** Materials provided **
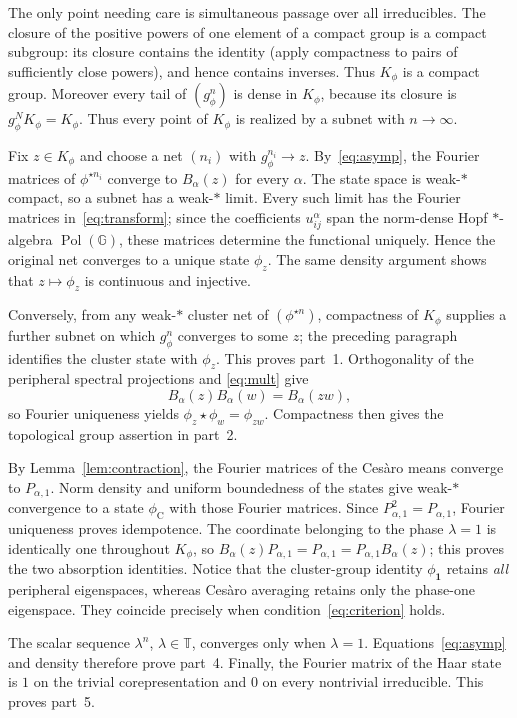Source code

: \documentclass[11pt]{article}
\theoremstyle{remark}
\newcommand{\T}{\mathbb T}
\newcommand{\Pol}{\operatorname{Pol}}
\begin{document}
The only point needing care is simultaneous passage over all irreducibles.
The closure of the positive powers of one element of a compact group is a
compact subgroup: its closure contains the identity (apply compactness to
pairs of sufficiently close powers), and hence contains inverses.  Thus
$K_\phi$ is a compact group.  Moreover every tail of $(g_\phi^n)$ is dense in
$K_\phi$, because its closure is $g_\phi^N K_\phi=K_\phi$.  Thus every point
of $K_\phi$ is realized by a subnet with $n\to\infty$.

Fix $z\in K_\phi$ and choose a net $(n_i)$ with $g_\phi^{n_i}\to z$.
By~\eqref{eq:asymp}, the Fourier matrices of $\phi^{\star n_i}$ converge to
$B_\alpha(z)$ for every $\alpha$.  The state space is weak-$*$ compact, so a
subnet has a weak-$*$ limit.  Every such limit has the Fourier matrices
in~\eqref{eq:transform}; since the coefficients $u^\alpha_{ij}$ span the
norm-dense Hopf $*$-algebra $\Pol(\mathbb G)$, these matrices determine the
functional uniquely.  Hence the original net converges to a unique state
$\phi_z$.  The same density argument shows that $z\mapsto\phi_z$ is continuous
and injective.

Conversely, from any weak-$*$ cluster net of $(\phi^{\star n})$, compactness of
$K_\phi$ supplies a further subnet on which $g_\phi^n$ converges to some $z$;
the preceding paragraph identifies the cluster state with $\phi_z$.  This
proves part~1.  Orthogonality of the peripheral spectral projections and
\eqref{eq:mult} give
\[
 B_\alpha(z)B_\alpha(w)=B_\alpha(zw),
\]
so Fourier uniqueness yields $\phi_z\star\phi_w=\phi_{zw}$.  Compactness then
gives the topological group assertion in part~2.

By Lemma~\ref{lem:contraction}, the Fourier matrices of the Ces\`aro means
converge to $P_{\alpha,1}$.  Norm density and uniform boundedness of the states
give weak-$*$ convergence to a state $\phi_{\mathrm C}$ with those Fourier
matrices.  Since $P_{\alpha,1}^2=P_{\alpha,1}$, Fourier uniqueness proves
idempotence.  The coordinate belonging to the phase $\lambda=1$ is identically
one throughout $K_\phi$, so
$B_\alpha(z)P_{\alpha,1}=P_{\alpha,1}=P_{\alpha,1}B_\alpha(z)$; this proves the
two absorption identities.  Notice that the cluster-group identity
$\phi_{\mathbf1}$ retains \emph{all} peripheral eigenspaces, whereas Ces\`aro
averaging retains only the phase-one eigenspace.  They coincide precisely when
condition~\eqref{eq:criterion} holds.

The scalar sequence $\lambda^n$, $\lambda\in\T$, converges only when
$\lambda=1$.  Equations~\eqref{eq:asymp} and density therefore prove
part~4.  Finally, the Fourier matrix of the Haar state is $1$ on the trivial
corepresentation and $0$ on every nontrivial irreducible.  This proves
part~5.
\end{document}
* * *
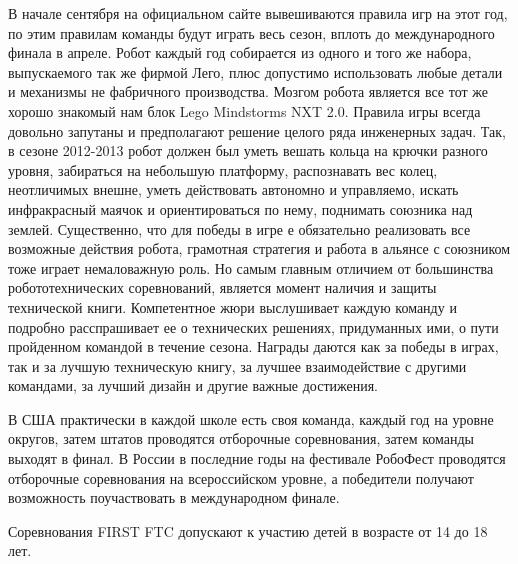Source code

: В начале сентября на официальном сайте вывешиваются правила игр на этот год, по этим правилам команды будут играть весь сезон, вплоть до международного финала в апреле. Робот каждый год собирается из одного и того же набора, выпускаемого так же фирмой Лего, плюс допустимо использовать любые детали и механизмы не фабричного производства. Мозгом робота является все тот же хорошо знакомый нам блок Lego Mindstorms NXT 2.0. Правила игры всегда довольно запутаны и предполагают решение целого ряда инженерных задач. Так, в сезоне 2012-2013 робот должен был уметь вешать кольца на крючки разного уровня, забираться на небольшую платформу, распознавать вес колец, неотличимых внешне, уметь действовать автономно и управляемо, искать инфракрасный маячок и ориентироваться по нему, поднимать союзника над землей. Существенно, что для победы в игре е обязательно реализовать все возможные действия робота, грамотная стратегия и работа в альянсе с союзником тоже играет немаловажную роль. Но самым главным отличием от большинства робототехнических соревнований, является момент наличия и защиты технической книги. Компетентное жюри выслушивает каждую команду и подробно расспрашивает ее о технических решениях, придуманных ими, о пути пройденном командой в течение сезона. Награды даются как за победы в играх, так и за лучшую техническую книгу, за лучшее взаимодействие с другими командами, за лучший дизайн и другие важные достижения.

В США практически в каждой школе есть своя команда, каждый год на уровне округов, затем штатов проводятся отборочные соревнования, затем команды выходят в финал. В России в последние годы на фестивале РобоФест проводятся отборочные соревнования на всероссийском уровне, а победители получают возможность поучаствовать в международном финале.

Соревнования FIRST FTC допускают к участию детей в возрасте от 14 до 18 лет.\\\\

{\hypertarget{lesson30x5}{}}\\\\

** What the task requires **
Copy each line of the preceding data that contains the string "newcommand".

** Solution for this problem **
\newcommand{\T}{\mathbb T}
\newcommand{\Pol}{\operatorname{Pol}}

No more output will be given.